Do you know which questions to ask your spine surgeon? While we are happy to address any questions you may have before your spinal surgery, the following are some of the most common questions and our responses. Being prepared for your surgery and post-surgical routine helps our patients be at ease and allows you to focus on your recovery.
Here Are 8 Questions To Ask Your Spine Surgeon
How many days will I be in the hospital?
Post-operative recovery depends on the individual type of surgery, but herniated disk surgeries typically require a 24-hour hospital stay. Times for other surgeries are as follows:
- Spinal stenosis surgeries: 1-2 days
- One level reconstruction surgeries with instrumentation and interbody cage: 1-2 days
- Two level reconstructions: 2 days
- Three or more level reconstructions with instrumentation and interbody cage: about 3 days
Dr. Antonacci’s hospital stays for cases are typically up to a day-and-a-half shorter than others.*
(*IMAST 18th Annual Meeting, Copenhagen, Denmark, July 13-16, 2011)
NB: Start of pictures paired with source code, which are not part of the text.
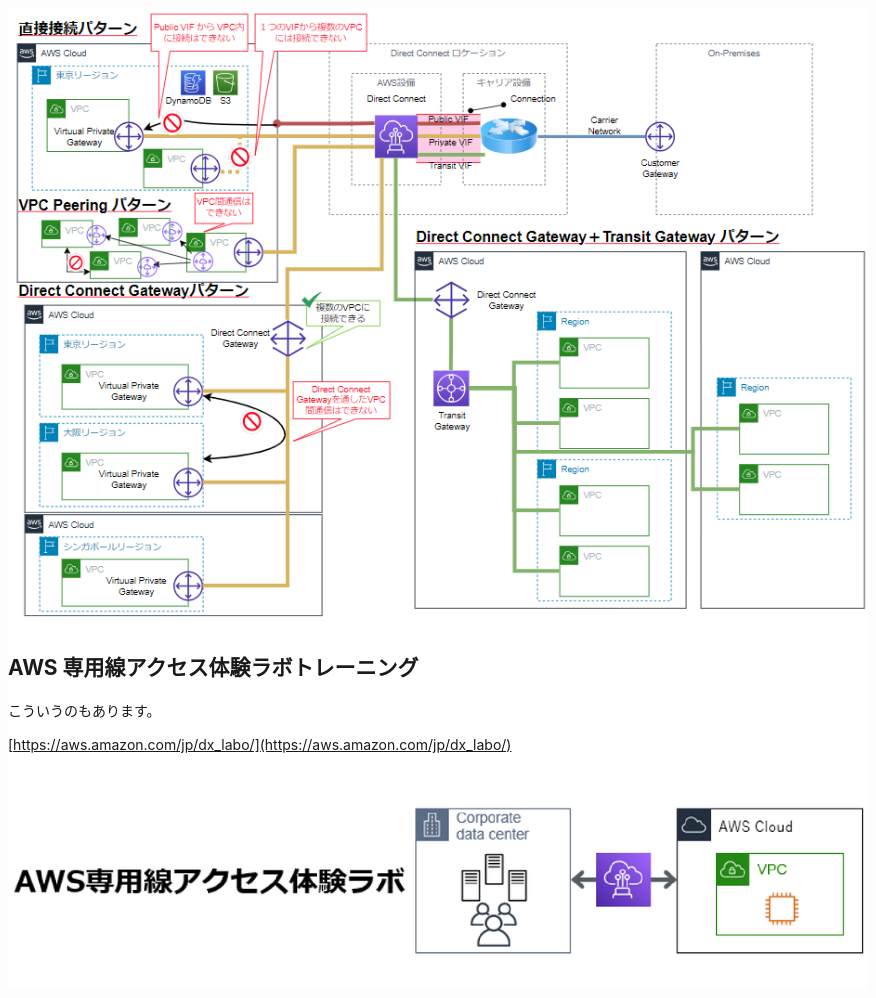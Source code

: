 ![directconnect-pattern](/images/directconnect/directconnect-pattern.png)

## AWS 専用線アクセス体験ラボトレーニング

こういうのもあります。

[https://aws.amazon.com/jp/dx_labo/](https://aws.amazon.com/jp/dx_labo/)

![dx_labo](/images/directconnect/dx_lab.png)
How soon will I notice improvement?
Patients typically notice significant improvement once fully awake from surgery within the first day. Most often, they will notice that while they have surgery pain, they no longer have the type of pain that they had prior to surgery. Since surgery pain improves relatively quickly, this is very reassuring to patients, because they notice a significant qualitative change after surgery performed by Dr. Antonacci.
When can I start driving after my operation?
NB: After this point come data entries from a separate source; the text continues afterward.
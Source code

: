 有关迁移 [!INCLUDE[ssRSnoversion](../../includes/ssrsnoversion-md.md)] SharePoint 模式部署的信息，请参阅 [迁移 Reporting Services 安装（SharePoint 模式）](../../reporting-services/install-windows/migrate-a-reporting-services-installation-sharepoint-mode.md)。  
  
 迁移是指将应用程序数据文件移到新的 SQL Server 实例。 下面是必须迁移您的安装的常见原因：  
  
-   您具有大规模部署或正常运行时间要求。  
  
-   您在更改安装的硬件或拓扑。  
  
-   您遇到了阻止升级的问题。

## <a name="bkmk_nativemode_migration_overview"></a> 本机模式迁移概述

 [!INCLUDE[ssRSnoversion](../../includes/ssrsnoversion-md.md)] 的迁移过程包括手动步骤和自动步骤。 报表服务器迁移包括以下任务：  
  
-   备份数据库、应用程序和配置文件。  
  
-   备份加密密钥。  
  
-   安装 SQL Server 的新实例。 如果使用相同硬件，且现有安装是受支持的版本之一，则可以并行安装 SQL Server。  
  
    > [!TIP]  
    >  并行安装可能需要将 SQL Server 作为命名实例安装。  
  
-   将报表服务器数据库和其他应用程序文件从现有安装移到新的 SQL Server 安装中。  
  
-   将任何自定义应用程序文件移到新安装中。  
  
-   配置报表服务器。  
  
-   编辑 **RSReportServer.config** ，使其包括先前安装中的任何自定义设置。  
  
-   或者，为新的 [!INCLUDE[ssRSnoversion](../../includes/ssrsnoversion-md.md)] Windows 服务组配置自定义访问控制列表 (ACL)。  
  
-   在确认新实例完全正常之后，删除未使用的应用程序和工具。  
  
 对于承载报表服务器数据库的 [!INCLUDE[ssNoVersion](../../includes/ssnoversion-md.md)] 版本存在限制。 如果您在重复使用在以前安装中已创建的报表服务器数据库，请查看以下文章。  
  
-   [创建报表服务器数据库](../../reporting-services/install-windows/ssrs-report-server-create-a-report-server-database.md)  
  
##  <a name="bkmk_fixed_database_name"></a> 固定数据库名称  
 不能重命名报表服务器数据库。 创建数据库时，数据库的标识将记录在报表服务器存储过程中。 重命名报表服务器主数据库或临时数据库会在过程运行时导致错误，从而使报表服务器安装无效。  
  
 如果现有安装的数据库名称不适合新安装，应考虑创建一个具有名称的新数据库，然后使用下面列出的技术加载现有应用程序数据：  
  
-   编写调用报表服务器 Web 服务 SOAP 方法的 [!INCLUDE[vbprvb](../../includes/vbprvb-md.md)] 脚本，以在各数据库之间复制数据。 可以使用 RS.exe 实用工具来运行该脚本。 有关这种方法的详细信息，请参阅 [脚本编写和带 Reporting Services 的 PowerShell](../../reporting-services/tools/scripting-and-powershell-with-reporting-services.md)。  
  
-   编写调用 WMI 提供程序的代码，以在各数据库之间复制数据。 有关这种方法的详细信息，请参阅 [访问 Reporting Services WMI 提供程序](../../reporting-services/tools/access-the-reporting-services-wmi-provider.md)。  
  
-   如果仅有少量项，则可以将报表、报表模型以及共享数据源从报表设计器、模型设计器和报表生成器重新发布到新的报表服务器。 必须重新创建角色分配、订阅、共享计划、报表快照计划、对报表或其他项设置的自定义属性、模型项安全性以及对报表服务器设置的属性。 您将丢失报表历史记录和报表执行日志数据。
Each patient’s situation is different, so it is best to discuss this on a case-by-case basis with Dr. Antonacci.
When can I shower after my surgery?
Typically between three and five days after surgery, you may shower. Remove any dressings that you may have on, except the tape strips on your skin. Do not scrub over your wound area; just let the soap and water run over your wound as you wash the rest of your body. When done, pat your wound dry and cover with a little gauze and tape.
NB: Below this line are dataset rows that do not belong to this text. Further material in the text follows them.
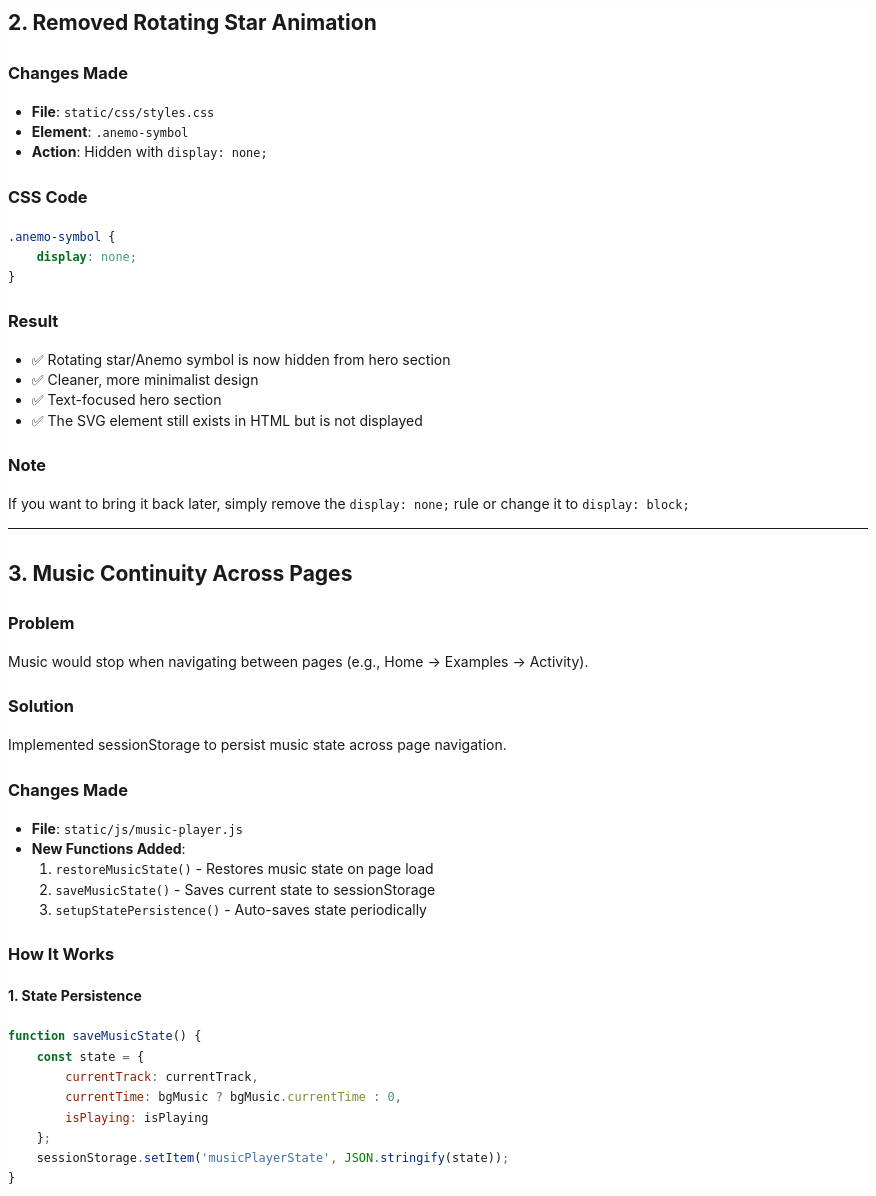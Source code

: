## 2. Removed Rotating Star Animation

### Changes Made
- **File**: `static/css/styles.css`
- **Element**: `.anemo-symbol`
- **Action**: Hidden with `display: none;`

### CSS Code
```css
.anemo-symbol {
    display: none;
}
```

### Result
- ✅ Rotating star/Anemo symbol is now hidden from hero section
- ✅ Cleaner, more minimalist design
- ✅ Text-focused hero section
- ✅ The SVG element still exists in HTML but is not displayed

### Note
If you want to bring it back later, simply remove the `display: none;` rule or change it to `display: block;`

---

## 3. Music Continuity Across Pages

### Problem
Music would stop when navigating between pages (e.g., Home → Examples → Activity).

### Solution
Implemented sessionStorage to persist music state across page navigation.

### Changes Made
- **File**: `static/js/music-player.js`
- **New Functions Added**:
  1. `restoreMusicState()` - Restores music state on page load
  2. `saveMusicState()` - Saves current state to sessionStorage
  3. `setupStatePersistence()` - Auto-saves state periodically

### How It Works

#### 1. State Persistence
```javascript
function saveMusicState() {
    const state = {
        currentTrack: currentTrack,
        currentTime: bgMusic ? bgMusic.currentTime : 0,
        isPlaying: isPlaying
    };
    sessionStorage.setItem('musicPlayerState', JSON.stringify(state));
}
```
How long will my surgery take?
- Herniated disk surgeries: between 30 minutes and 1 hour
- Spinal stenosis surgeries: 1-2 hours
- One level reconstruction type surgeries with instrumentation and interbody cage: between 1-1.5 hours
- Two level reconstructions with instrumentation and two-level interbody cage: under 2 hours
- Three or more level reconstructions with instrumentation and interbody cage: about 2.5 hours
How long will I have to wait to get my surgery done?
Will I have to wear a brace after my surgery?
Usually, Dr. Antonacci does not use post-operative bracing on the majority of his patients. However, particular situations (e.g., when a patient has osteoporotic or soft bone) are best treated with post-operative bracing; and is therefore done on an individualized basis.
Does Dr. Antonacci work with interns or residents?
Dr. Antonacci does not work with interns, residents or fellows (i.e., doctors in training). He does not teach in the operative setting or let a doctor in training do half the case, or open or close for him. While he has high regard for teaching institutions, and himself is a faculty member of these institutions, Dr. Antonacci’s belief is that he wants for his patients, whether in the office or in the operating room, the same level of care that he would want for his own family members. Therefore, Dr. Antonacci performs the surgery himself from start to finish, typically with the assistance of another fully practicing spine surgeon, and his physician assistant. We also have a dedicated OR staff specifically trained for spine surgery who work with us on our cases; this provides the optimal environment for successful outcomes from surgery.
More Questions To Ask Your Spine Surgeon
Who Should Consider Anterior Scoliosis Correction (ASC)?
Our candidates for muscle sparing, less invasive scoliosis surgery correction have a variety of scoliosis types. Most have idiopathic scoliosis (adolescent, juvenile, or some forms of adult), or idiopathic “like” (i.e., post-syrinx decompression). But we have also treated patients whose scoliosis is associated with a syndrome, a neuromuscular condition or is congenital. Each case is individually evaluated and carefully considered. Most are at least 10 years of age, with or without remaining spine growth; have a thoracic, thoracolumbar or lumbar curve(s) of 30 to 80 degrees (some higher at the time of actual surgery).
Who Should Consider Far Lateral Interbody Fusion?
Any spinal reconstruction procedure is possibly appropriate for the far lateral interbody fusion (FLIF) procedure. Patients with conditions such as low- and high-grade spondylolisthesis, scoliosis, stenosis, kyphosis, flatback or discogenic back pain may benefit from FLIF as a less invasive procedure. Blood loss and operative time is of special concern for patients needing spinal reconstructive surgery (*see below), therefore Dr. Antonacci’s approach is ideal for reduction of blood loss and decreased operative times.